Roundtable

The Rest Is History

Orange juice, mac and cheese, and Aristotle.

By Jaime Fuller

Friday, June 01, 2018

Fruit Displayed on a Stand, by Gustave Caillebotte, c. 1881. Museum of Fine Arts, Boston, Fanny P. Mason Fund in memory of Alice Thevin.

• Why read Aristotle today? (Aeon)

• Historic diet tips that are no longer fashionable: “Two raw eggs beaten in orange juice to create…a ‘creamy drink fit for a King’s table.’ Most important of all, don’t skimp on the ‘wonder foods’…including yogurt, powdered skim milk, brewer’s yeast, wheat germ, and blackstrap molasses.” (Timeline)

• This week in unexpected headlines: “Skeleton unearthed of man crushed by huge rock in Vesuvius eruption.” However, “archaeologists have not found the victim’s head.” (The Guardian)

• The forgotten black cemeteries of Canada. (The Walrus)

• The Handicapped Homemakers Project: “In an era when it was being widely promised that ‘miracle kitchens’ of push-button appliances and automated gadgets would ‘liberate’ women from household drudgery, these programs insisted on treating housework as work—and more, work that was vital to the economic well-being of the nation.” (Places Journal)

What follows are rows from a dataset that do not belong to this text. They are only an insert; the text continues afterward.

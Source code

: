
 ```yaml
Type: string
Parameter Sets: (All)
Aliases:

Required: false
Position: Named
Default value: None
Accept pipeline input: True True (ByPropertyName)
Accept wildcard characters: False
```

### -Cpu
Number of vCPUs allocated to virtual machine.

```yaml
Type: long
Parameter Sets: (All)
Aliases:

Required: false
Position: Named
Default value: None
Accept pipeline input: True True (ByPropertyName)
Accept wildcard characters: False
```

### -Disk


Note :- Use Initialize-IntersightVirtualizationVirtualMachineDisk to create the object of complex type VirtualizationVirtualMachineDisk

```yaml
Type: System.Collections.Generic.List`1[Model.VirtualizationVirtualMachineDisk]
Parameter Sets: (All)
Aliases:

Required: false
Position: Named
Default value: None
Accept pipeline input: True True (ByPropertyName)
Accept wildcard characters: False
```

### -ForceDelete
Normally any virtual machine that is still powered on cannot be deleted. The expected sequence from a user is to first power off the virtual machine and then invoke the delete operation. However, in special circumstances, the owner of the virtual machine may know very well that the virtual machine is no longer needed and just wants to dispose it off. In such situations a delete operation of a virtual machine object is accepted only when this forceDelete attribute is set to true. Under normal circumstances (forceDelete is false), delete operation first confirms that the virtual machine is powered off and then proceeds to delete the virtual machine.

• The history of macaroni and cheese: “To understand the evolution of macaroni and cheese is to realize that pursuit of the ‘cheapest protein possible’ has been a long-standing quest of the American food system.” (Smithsonian.com)

• Gloria Stoll Karn, prolific pulp artist. (Hyperallergic)

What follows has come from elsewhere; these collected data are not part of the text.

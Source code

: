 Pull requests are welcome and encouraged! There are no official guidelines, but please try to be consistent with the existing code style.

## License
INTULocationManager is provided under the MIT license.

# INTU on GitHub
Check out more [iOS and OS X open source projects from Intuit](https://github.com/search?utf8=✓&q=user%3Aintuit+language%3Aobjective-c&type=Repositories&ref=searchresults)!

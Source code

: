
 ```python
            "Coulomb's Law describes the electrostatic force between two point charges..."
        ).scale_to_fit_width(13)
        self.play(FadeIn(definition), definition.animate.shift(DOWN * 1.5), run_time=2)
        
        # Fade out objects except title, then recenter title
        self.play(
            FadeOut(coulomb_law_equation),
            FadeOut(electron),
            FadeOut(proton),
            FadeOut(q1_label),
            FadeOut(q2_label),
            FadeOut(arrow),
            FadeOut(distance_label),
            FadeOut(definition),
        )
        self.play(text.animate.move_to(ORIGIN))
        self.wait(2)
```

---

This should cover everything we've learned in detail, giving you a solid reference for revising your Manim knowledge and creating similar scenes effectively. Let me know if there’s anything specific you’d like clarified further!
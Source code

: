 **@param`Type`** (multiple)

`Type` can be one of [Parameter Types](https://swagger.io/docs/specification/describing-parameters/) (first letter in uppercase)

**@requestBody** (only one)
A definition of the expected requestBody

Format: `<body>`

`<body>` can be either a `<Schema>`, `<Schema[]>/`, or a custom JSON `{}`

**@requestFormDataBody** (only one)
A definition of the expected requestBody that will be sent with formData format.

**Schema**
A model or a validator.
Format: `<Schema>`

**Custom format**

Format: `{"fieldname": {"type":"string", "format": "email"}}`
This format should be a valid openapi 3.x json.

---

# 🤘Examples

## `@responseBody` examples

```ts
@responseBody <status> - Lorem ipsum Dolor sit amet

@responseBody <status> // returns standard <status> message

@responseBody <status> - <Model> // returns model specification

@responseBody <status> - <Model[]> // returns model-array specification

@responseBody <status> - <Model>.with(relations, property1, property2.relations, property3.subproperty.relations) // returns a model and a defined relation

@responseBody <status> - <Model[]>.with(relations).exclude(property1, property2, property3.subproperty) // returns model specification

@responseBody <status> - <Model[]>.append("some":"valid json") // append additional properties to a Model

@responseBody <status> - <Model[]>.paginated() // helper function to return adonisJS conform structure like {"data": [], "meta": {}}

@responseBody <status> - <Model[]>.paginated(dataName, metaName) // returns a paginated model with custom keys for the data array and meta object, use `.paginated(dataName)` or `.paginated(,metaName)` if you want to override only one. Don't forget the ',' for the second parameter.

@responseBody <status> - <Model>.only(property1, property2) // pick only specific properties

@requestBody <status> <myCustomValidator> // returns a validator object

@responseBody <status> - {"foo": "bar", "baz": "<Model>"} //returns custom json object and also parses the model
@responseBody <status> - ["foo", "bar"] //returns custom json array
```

• Kerry James Marshall on Charles White. (Paris Review Daily)

• A “refreshingly guilt-free account of getting sloshed through the ages.” (The New York Times Book Review)

• The women kept out of explorer history—and off Antarctica: “There had been no women aboard any of history’s most infamous polar ventures, though it wasn’t for their lack of trying: Three women applied to join Shackleton’s fated 1914 expedition, and many explorers’ wives sailed with them on their trips, though the women never set foot on land. Constrictive Victorian gender roles had had a lasting influence on exploration.” (Catapult)

• This week in obituaries: Richard Peck, the accidental inventor of the fuzz tone, a man who went to the moon and later painted moonscapes, and “a slave’s granddaughter who opened a North Carolina restaurant that proved so successful she caught the attention of presidents, publishers, and sports stars.”